2026 World Cup schedule set for 104 matches across three countries
The first 48-team World Cup will pack 104 matches into 38 days across three countries, with 70 games free on FOX and 92 free in Spanish.

FIFA has set a 104-match World Cup schedule that stretches from Mexico City to New York New Jersey, turning the 2026 tournament into the largest in the event’s history. The competition runs across 16 host cities in Canada, Mexico and the United States, with the opener set for Mexico City Stadium on Thursday, June 11, 2026, and the final slated for Sunday, July 19, 2026.
The scale is new for the sport and for viewers. It is the 23rd World Cup, the first to feature 48 teams and the first to be staged across three host countries. CBS Sports described the competition as 104 matches across 38 days, and FIFA said the schedule was built to minimize travel while prioritizing rest and recovery. The hosts Canada, Mexico and the USA were the only teams that already knew their match venues before the updated schedule was unveiled, a sign of how tightly the calendar was arranged around logistics as well as competition.
The daily rhythm will feel relentless across North America. U.S. captain Tim Ream told CBS News it is like “a Super Bowl every single day for five weeks,” a line that captures the tournament’s new pace more than any formal briefing could. With matches spread from one country to another and kickoff windows designed around a continent-wide audience, the World Cup will not play out like a single-center event. It will be a rolling schedule that moves through airports, time zones and television grids for more than a month.
Broadcast access will be unusually broad in the United States. FOX Sports said all 104 matches will air live across FOX and FS1, with every game streaming live and on-demand on FOX One and the FOX Sports app. CBS News said viewers with a TV antenna, or access to the FOX network channel through a smart TV, can watch 70 matches for free, while the rest will be carried on FS1, the cable channel.

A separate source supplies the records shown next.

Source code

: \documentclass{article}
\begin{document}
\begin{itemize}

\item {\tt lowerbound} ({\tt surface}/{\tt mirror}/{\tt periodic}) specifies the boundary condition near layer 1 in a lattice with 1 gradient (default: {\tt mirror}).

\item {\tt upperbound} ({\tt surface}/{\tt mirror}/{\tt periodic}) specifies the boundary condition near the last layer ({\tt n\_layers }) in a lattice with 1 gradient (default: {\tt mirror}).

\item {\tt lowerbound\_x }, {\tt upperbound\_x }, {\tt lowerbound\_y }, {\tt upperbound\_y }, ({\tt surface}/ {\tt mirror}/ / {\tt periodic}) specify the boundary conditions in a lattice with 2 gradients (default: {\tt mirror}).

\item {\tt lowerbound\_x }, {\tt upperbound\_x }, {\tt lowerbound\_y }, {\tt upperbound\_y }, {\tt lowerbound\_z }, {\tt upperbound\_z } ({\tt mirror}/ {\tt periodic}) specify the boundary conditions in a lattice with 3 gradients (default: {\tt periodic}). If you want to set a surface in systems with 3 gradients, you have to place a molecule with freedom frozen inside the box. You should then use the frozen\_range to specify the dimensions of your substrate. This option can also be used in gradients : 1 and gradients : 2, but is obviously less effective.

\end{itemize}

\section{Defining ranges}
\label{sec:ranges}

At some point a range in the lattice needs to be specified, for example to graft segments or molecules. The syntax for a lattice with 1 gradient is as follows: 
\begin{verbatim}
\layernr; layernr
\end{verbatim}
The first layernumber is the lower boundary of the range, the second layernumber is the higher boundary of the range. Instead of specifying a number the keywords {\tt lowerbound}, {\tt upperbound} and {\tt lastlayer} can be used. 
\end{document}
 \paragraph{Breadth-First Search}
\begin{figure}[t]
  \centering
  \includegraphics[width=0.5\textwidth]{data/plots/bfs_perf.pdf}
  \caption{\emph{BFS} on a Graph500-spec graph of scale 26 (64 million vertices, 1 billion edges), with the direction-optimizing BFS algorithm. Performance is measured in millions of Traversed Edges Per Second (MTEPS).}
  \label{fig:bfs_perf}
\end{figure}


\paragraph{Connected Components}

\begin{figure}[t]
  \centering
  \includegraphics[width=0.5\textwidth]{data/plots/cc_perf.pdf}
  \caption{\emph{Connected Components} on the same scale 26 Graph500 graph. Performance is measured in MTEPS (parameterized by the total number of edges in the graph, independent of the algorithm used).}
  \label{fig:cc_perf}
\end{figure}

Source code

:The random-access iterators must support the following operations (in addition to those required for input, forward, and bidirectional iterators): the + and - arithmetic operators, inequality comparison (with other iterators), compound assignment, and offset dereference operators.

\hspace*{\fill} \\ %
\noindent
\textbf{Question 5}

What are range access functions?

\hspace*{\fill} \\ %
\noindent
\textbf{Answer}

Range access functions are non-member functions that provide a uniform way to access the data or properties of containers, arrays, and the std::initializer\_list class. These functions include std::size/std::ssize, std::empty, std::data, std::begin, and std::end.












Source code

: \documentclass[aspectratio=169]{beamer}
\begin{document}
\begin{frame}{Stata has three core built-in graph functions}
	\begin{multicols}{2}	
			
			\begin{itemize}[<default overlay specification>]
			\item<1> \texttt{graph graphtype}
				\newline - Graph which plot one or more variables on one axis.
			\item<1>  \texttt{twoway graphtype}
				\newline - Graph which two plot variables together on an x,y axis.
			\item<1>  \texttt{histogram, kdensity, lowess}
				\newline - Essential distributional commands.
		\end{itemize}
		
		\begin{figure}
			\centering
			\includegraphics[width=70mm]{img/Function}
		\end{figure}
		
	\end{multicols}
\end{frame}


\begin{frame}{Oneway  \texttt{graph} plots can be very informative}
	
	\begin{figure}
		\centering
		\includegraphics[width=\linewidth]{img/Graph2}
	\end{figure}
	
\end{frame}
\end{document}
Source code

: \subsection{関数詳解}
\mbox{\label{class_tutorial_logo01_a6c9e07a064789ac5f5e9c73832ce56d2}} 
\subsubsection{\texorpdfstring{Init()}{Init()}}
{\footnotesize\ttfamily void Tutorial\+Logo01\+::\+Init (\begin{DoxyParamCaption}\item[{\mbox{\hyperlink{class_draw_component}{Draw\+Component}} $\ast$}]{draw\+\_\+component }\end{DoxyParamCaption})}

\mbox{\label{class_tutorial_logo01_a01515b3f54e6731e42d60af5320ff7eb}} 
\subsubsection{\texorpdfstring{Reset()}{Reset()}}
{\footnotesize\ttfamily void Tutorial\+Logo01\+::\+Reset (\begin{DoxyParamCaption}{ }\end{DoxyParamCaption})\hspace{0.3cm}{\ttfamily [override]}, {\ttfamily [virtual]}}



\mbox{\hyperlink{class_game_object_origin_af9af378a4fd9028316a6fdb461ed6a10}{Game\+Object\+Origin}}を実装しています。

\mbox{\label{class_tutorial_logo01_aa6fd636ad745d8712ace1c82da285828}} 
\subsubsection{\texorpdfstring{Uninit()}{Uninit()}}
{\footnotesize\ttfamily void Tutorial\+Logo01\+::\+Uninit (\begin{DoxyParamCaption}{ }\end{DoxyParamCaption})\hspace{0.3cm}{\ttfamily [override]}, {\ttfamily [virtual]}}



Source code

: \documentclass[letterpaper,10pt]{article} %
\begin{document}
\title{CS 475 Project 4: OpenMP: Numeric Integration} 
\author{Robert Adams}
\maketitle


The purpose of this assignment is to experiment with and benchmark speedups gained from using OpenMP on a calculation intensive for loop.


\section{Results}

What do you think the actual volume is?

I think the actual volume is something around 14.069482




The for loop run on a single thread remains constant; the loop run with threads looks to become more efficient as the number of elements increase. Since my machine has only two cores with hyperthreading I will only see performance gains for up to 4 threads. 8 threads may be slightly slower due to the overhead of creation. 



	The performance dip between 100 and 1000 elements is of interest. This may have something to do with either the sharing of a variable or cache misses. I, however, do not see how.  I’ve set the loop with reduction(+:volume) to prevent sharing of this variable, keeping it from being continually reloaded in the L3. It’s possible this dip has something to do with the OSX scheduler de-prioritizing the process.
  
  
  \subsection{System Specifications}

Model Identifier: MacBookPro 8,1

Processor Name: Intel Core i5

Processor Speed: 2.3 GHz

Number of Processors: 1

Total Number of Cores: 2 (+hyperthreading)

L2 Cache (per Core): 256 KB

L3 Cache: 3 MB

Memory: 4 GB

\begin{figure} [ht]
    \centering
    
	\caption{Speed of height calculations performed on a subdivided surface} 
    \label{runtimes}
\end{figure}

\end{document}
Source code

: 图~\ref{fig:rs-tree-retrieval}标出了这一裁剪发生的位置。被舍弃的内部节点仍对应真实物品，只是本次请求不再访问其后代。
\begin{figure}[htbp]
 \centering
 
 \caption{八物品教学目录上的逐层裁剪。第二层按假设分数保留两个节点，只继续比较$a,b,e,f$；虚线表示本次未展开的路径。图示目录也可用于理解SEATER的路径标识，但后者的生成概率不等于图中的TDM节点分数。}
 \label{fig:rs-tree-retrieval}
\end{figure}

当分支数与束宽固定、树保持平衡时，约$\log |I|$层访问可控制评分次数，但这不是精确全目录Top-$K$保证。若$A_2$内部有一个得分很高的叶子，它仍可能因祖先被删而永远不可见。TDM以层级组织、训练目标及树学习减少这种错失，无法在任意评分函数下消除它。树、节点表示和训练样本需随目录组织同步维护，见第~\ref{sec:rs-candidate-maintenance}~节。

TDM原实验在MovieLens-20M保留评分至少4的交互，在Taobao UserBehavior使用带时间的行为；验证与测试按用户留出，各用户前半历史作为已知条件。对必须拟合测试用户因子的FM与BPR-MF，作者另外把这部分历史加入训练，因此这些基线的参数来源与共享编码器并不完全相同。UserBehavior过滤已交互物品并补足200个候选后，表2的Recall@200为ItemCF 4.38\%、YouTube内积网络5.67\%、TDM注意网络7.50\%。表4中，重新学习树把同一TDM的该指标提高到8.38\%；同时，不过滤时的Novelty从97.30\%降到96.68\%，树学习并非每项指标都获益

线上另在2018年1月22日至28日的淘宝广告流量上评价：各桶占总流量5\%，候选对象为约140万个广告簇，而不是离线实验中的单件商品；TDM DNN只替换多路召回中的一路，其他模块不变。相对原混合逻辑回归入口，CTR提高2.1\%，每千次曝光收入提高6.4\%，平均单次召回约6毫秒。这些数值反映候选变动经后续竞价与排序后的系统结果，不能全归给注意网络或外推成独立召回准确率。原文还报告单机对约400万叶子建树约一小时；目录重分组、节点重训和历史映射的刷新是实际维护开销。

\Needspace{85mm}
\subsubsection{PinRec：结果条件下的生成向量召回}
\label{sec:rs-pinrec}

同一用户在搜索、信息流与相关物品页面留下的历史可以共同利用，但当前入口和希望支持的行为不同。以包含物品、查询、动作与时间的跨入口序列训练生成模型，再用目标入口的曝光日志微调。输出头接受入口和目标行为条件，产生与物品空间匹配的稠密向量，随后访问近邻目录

Spanish-language coverage will also reach most households without a paywall. CBS News said every match will air on Telemundo and Universo, and 92 of the 104 games will be free in Spanish. FIFA said 1,248 players representing 48 nations were confirmed in final squad lists on June 2, adding one more marker of a tournament built to dominate the North American summer from the opening whistle to the last medal ceremony.